Robert R. Junker, Florian Griessenberger and Wolfgang Trutschnig

Computational Statistics & Data Analysis, 2021, vol. 153, issue C

Abstract: Asymmetry of dependence is an inherent property of bivariate probability distributions. Being symmetric, commonly used dependence measures such as Pearson’s r or Spearman’s ρ mask asymmetry and implicitly assume that a random variable Y is equally dependent on a random variable X as vice versa. A copula-based, hence scale-invariant dependence measure called ζ1 overcoming the just mentioned problem was introduced in 2011. ζ1 attains values in [0,1], it is 0 if, and only if X and Y are independent, and 1 if, and only if Y is a measurable function of X. Working with so-called empirical checkerboard copulas allows to construct an estimator ζ1n for ζ1 which is strongly consistent in full generality, i.e., without any smoothness assumptions on the underlying copula.

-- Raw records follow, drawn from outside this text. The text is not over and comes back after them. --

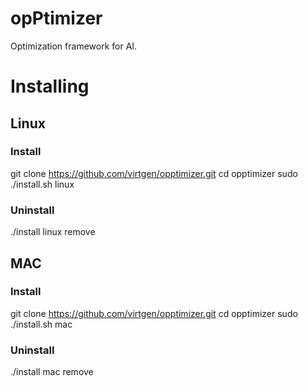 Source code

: # opPtimizer

Optimization framework for AI.

# Installing

## Linux

### Install
git clone https://github.com/virtgen/opptimizer.git
cd opptimizer
sudo ./install.sh linux

### Uninstall
./install linux remove

## MAC

### Install
git clone https://github.com/virtgen/opptimizer.git
cd opptimizer
sudo ./install.sh mac

### Uninstall
./install mac remove
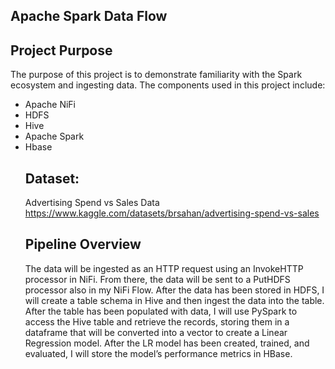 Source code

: ## Apache Spark Data Flow

## Project Purpose

The purpose of this project is to demonstrate familiarity with the Spark ecosystem and ingesting data. 
The components used in this project include:
<ul>
    <li>Apache NiFi</li>
    <li>HDFS</li>
    <li>Hive</li>
    <li>Apache Spark</li>
    <li>Hbase</li>

## Dataset:

Advertising Spend vs Sales Data
https://www.kaggle.com/datasets/brsahan/advertising-spend-vs-sales


## Pipeline Overview

The data will be ingested as an HTTP request using an InvokeHTTP processor in NiFi. From there, the data will be sent to a PutHDFS processor also in my NiFi Flow. After the data has been stored in HDFS, I will create a table schema in Hive and then ingest the data into the table. After the table has been populated with data, I will use PySpark to access the Hive table and retrieve the records, storing them in a dataframe that will be converted into a vector to create a Linear Regression model. After the LR model has been created, trained, and evaluated, I will store the model’s performance metrics in HBase.



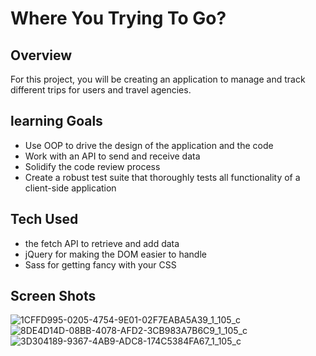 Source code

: # Where You Trying To Go?

## Overview

For this project, you will be creating an application to manage and track different trips for users and travel agencies.

## learning Goals

- Use OOP to drive the design of the application and the code
- Work with an API to send and receive data
- Solidify the code review process
- Create a robust test suite that thoroughly tests all functionality of a client-side application

## Tech Used

- the fetch API to retrieve and add data
- jQuery for making the DOM easier to handle
- Sass for getting fancy with your CSS

## Screen Shots


![1CFFD995-0205-4754-9E01-02F7EABA5A39_1_105_c](https://user-images.githubusercontent.com/49410633/75894802-ae0ed100-5e2c-11ea-9040-25e3172324e4.jpeg)
![8DE4D14D-08BB-4078-AFD2-3CB983A7B6C9_1_105_c](https://user-images.githubusercontent.com/49410633/75894810-afd89480-5e2c-11ea-8e89-e86ba64e80cb.jpeg)
![3D304189-9367-4AB9-ADC8-174C5384FA67_1_105_c](https://user-images.githubusercontent.com/49410633/75894821-b36c1b80-5e2c-11ea-91c8-e851b23b42d4.jpeg)
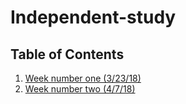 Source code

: # Independent-study
## Table of Contents
1) [Week number one (3/23/18)](/WeekOne.md)
2) [Week number two (4/7/18)](WeekTwo.md)
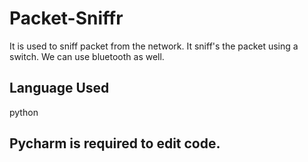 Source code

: # Packet-Sniffr

It is used to sniff packet from the network. It sniff's the packet using a switch. We can use bluetooth as well.

## Language Used
python

## Pycharm is required to edit code.
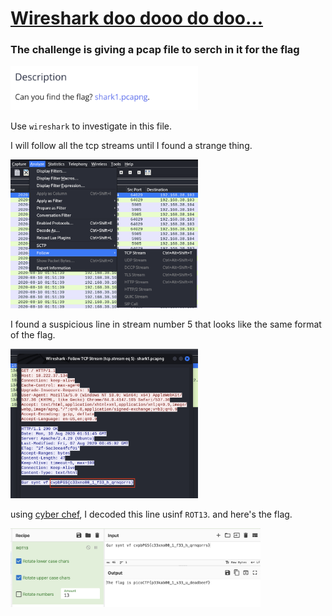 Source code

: <a href="https://play.picoctf.org/practice/challenge/115?category=4&page=1"> <h1>Wireshark doo dooo do doo...</h1></a>

<h3>The challenge is giving a pcap file to serch in it for the flag</h3>
<img src="Images/16.png" width=300>


Use `wireshark` to investigate in this file.

I will follow all the tcp streams until I found a strange thing.

<img src="Images/17.png" width=300>


I found a suspicious line in stream number 5 that looks like the same format of the flag.

<img src="Images/18.png" width=300>


using <a href="https://gchq.github.io/CyberChef/">cyber chef</a>, I decoded this line usinf `ROT13`.
and here's the flag.

<img src="Images/19.png" width=400>
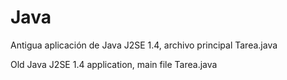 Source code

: # Java
Antigua aplicación de Java J2SE 1.4, archivo principal Tarea.java

Old Java J2SE 1.4 application, main file Tarea.java
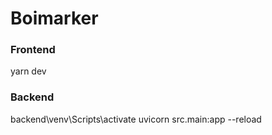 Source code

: # Boimarker

### Frontend

yarn dev

### Backend

backend\venv\Scripts\activate
uvicorn src.main:app --reload
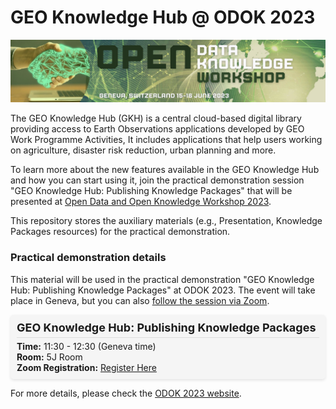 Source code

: # GEO Knowledge Hub @ ODOK 2023

[![ODOK 2023 Banner](.github/assets/top_banner_odok.jpg)](https://www.earthobservations.org/odok2023.php)

The GEO Knowledge Hub (GKH) is a central cloud-based digital library providing access to Earth Observations applications developed by GEO Work Programme Activities, It includes applications that help users working on agriculture, disaster risk reduction, urban planning and more.

To learn more about the new features available in the GEO Knowledge Hub and how you can start using it, join the practical demonstration session "GEO Knowledge Hub: Publishing Knowledge Packages" that will be presented at [Open Data and Open Knowledge Workshop 2023](https://www.earthobservations.org/odok2023.php).

This repository stores the auxiliary materials (e.g., Presentation, Knowledge Packages resources) for the practical demonstration.

### Practical demonstration details

This material will be used in the practical demonstration "GEO Knowledge Hub: Publishing Knowledge Packages" at ODOK 2023. The event will take place in Geneva, but you can also [follow the session via Zoom](https://us02web.zoom.us/webinar/register/WN_iix0Jj8dQi6v7TWe3bM9tg).

<div style="background-color: #f5f5f5; border-radius: 5px; padding: 10px; box-shadow: 0px 2px 4px rgba(0, 0, 0, 0.1); margin: 10px 0;">
  <h3 style="margin: 0; font-size: 18px;">GEO Knowledge Hub: Publishing Knowledge Packages</h3>
  <div style="border-top: 1px solid #ddd; margin: 5px 0;"></div>
  <p style="margin: 0; font-size: 14px;"><strong>Time:</strong> 11:30 - 12:30 (Geneva time)</p>
  <p style="margin: 0; font-size: 14px;"><strong>Room:</strong> 5J Room</p>
  <p style="margin: 0; font-size: 14px;"><strong>Zoom Registration:</strong> <a href="https://us02web.zoom.us/webinar/register/WN_iix0Jj8dQi6v7TWe3bM9tg">Register Here</a></p>
</div>

For more details, please check the [ODOK 2023 website](https://www.earthobservations.org/odok2023.php).
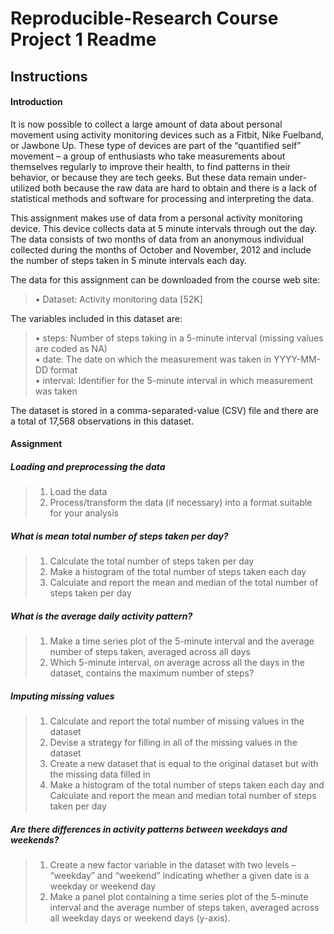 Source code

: # Reproducible-Research Course Project 1 Readme

## Instructions

#### Introduction
It is now possible to collect a large amount of data about personal movement using activity monitoring devices such as a Fitbit, Nike Fuelband, or Jawbone Up. These type of devices are part of the “quantified self” movement – a group of enthusiasts who take measurements about themselves regularly to improve their health, to find patterns in their behavior, or because they are tech geeks. But these data remain under-utilized both because the raw data are hard to obtain and there is a lack of statistical methods and software for processing and interpreting the data.

This assignment makes use of data from a personal activity monitoring device. This device collects data at 5 minute intervals through out the day. The data consists of two months of data from an anonymous individual collected during the months of October and November, 2012 and include the number of steps taken in 5 minute intervals each day.

The data for this assignment can be downloaded from the course web site:
> • Dataset: Activity monitoring data [52K]

The variables included in this dataset are:  
> • steps: Number of steps taking in a 5-minute interval (missing values are coded as NA)  
> • date: The date on which the measurement was taken in YYYY-MM-DD format  
> • interval: Identifier for the 5-minute interval in which measurement was taken  

The dataset is stored in a comma-separated-value (CSV) file and there are a total of 17,568 observations in this dataset.

#### Assignment
##### Loading and preprocessing the data
> 1. Load the data   
> 2. Process/transform the data (if necessary) into a format suitable for your analysis     

##### What is mean total number of steps taken per day?  
> 1. Calculate the total number of steps taken per day
> 2. Make a histogram of the total number of steps taken each day
> 3. Calculate and report the mean and median of the total number of steps taken per day

##### What is the average daily activity pattern?
> 1. Make a time series plot  of the 5-minute interval and the average number of steps taken, averaged across all days
> 2. Which 5-minute interval, on average across all the days in the dataset, contains the maximum number of steps?

##### Imputing missing values
> 1. Calculate and report the total number of missing values in the dataset
> 2. Devise a strategy for filling in all of the missing values in the dataset
> 3. Create a new dataset that is equal to the original dataset but with the missing data filled in
> 4. Make a histogram of the total number of steps taken each day and Calculate and report the mean and median total number of steps taken per day

##### Are there differences in activity patterns between weekdays and weekends?
> 1. Create a new factor variable in the dataset with two levels – “weekday” and “weekend” indicating whether a given date is a weekday or weekend day
> 2. Make a panel plot containing a time series plot of the 5-minute interval and the average number of steps taken, averaged across all weekday days or weekend days (y-axis).
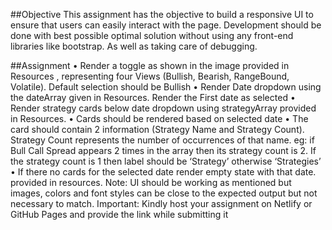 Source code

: ##Objective
This assignment has the objective to build a responsive UI to ensure that users can easily
interact with the page. Development should be done with best possible optimal solution
without using any front-end libraries like bootstrap. As well as taking care of debugging.

##Assignment
• Render a toggle as shown in the image provided in Resources , representing four Views
(Bullish, Bearish, RangeBound, Volatile). Default selection should be Bullish
• Render Date dropdown using the dateArray given in Resources. Render the First date as
selected
• Render strategy cards below date dropdown using strategyArray provided in Resources.
• Cards should be rendered based on selected date
• The card should contain 2 information (Strategy Name and Strategy Count). Strategy Count
represents the number of occurrences of that name. eg: if Bull Call Spread appears 2 times in
the array then its strategy count is 2. If the strategy count is 1 then label should be ‘Strategy’
otherwise ‘Strategies’
• If there no cards for the selected date render empty state with that date. provided in
resources.
Note: UI should be working as mentioned but images, colors and font styles can be close to the
expected output but not necessary to match.
Important: Kindly host your assignment on Netlify or GitHub Pages and provide the link
while submitting it
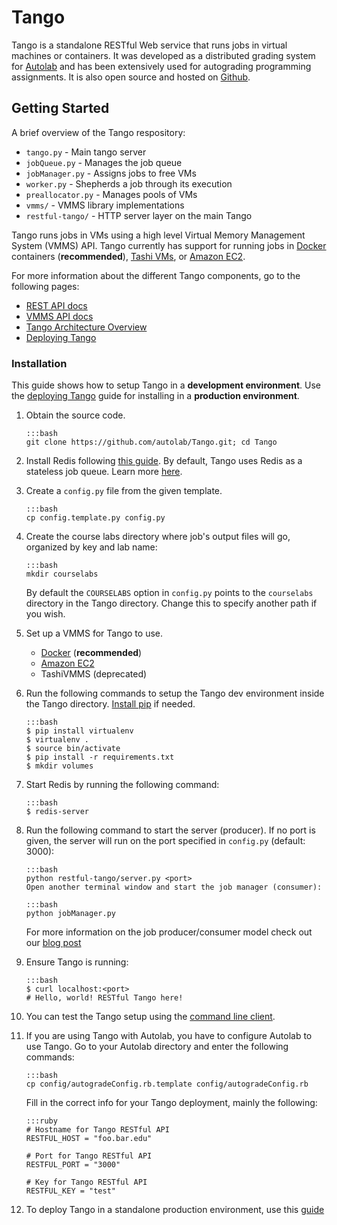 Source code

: # Tango

Tango is a standalone RESTful Web service that runs jobs in virtual machines or containers. It was developed as a distributed grading system for [Autolab](/docs/) and has been extensively used for autograding programming assignments. It is also open source and hosted on [Github](https://www.github.com/autolab/Tango).

## Getting Started

A brief overview of the Tango respository:

-   `tango.py` - Main tango server
-   `jobQueue.py` - Manages the job queue
-   `jobManager.py` - Assigns jobs to free VMs
-   `worker.py` - Shepherds a job through its execution
-   `preallocator.py` - Manages pools of VMs
-   `vmms/` - VMMS library implementations
-   `restful-tango/` - HTTP server layer on the main Tango

Tango runs jobs in VMs using a high level Virtual Memory Management System (VMMS) API. Tango currently has support for running jobs in [Docker](https://www.docker.com/) containers (**recommended**), [Tashi VMs](http://opencirrus.intel-research.net/tashi/), or [Amazon EC2](https://aws.amazon.com/ec2).

For more information about the different Tango components, go to the following pages:

-   [REST API docs](/docs/tango-rest/)
-   [VMMS API docs](/docs/tango-vmms/)
-   [Tango Architecture Overview](http://autolab.github.io/2015/04/making-backend-scalable/)
-   [Deploying Tango](/docs/tango-deploy/)

### Installation

This guide shows how to setup Tango in a **development environment**. Use the [deploying Tango](/docs/tango-deploy/) guide for installing in a **production environment**.

1.  Obtain the source code.

        :::bash
        git clone https://github.com/autolab/Tango.git; cd Tango

2.  Install Redis following [this guide](http://redis.io/topics/quickstart). By default, Tango uses Redis as a stateless job queue. Learn more [here](http://autolab.github.io/2015/04/making-backend-scalable/).

3.  Create a `config.py` file from the given template.

        :::bash
        cp config.template.py config.py

4.  Create the course labs directory where job's output files will go, organized by key and lab name:

        :::bash
        mkdir courselabs

    By default the `COURSELABS` option in `config.py` points to the `courselabs` directory in the Tango directory.
    Change this to specify another path if you wish.

5.  Set up a VMMS for Tango to use.

    -   [Docker](/docs/tango-vmms/#docker-vmms-setup) (**recommended**)
    -   [Amazon EC2](/docs/tango-vmms/#amazon-ec2-vmms-setup)
    -   TashiVMMS (deprecated)

6.  Run the following commands to setup the Tango dev environment inside the Tango directory. [Install pip](https://pip.pypa.io/en/stable/installing/) if needed.

        :::bash
        $ pip install virtualenv
        $ virtualenv .
        $ source bin/activate
        $ pip install -r requirements.txt
        $ mkdir volumes

7.  Start Redis by running the following command:

        :::bash
        $ redis-server

8.  Run the following command to start the server (producer). If no port is given, the server will run on the port specified in `config.py` (default: 3000):

        :::bash
        python restful-tango/server.py <port>
        Open another terminal window and start the job manager (consumer):

        :::bash
        python jobManager.py

    For more information on the job producer/consumer model check out our [blog post](http://autolab.github.io/2015/04/making-backend-scalable/)

9.  Ensure Tango is running:

        :::bash
        $ curl localhost:<port>
        # Hello, world! RESTful Tango here!

10. You can test the Tango setup using the [command line client](/docs/tango-cli/).

11. If you are using Tango with Autolab, you have to configure Autolab to use Tango. Go to your Autolab directory and enter the following commands:

        :::bash
        cp config/autogradeConfig.rb.template config/autogradeConfig.rb

    Fill in the correct info for your Tango deployment, mainly the following:

        :::ruby
        # Hostname for Tango RESTful API
        RESTFUL_HOST = "foo.bar.edu"

        # Port for Tango RESTful API
        RESTFUL_PORT = "3000"

        # Key for Tango RESTful API
        RESTFUL_KEY = "test"

12. To deploy Tango in a standalone production environment, use this [guide](/docs/tango-deploy/)
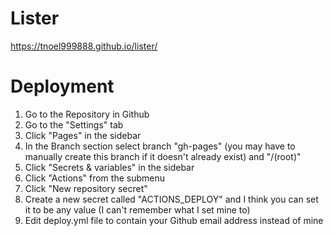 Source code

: # Lister
https://tnoel999888.github.io/lister/

# Deployment
1. Go to the Repository in Github
2. Go to the "Settings" tab
3. Click "Pages" in the sidebar
4. In the Branch section select branch "gh-pages" (you may have to manually create this branch if it doesn't already exist) and "/(root)"
5. Click "Secrets & variables" in the sidebar
6. Click "Actions" from the submenu
7. Click "New repository secret"
8. Create a new secret called "ACTIONS_DEPLOY" and I think you can set it to be any value (I can't remember what I set mine to)
9. Edit deploy.yml file to contain your Github email address instead of mine
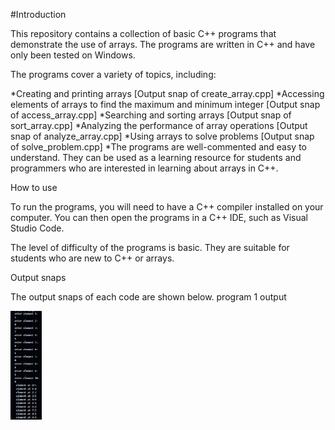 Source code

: #Introduction

This repository contains a collection of basic C++ programs that demonstrate the use of arrays. The programs are written in C++ and have only been tested on Windows.

The programs cover a variety of topics, including:

*Creating and printing arrays [Output snap of create_array.cpp]
*Accessing elements of arrays to find the maximum and minimum integer [Output snap of access_array.cpp]
*Searching and sorting arrays [Output snap of sort_array.cpp]
*Analyzing the performance of array operations [Output snap of analyze_array.cpp]
*Using arrays to solve problems [Output snap of solve_problem.cpp]
*The programs are well-commented and easy to understand. They can be used as a learning resource for students and programmers who are interested in learning about arrays in C++.

How to use

To run the programs, you will need to have a C++ compiler installed on your computer. You can then open the programs in a C++ IDE, such as Visual Studio Code.

The level of difficulty of the programs is basic. They are suitable for students who are new to C++ or arrays.

Output snaps

The output snaps of each code are shown below.
program 1 output
![]()
<div align="left">
  <img src="exp_ar_01.jpg" width="10%" height="10%"/>
</div><br/>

The R-package qad (short for quantification of asymmetric dependence) containing the estimator ζ1n is used both, to perform a simulation study illustrating the small sample performance of the estimator as well as to estimate the directed dependence between some global climate variables as well as between world development indicators.

Keywords: Asymmetry; Copula; Correlation; Dependence; Direction; Invariance (search for similar items in EconPapers)
Date: 2021
References: View references in EconPapers View complete reference list from CitEc
Citations: View citations in EconPapers (7)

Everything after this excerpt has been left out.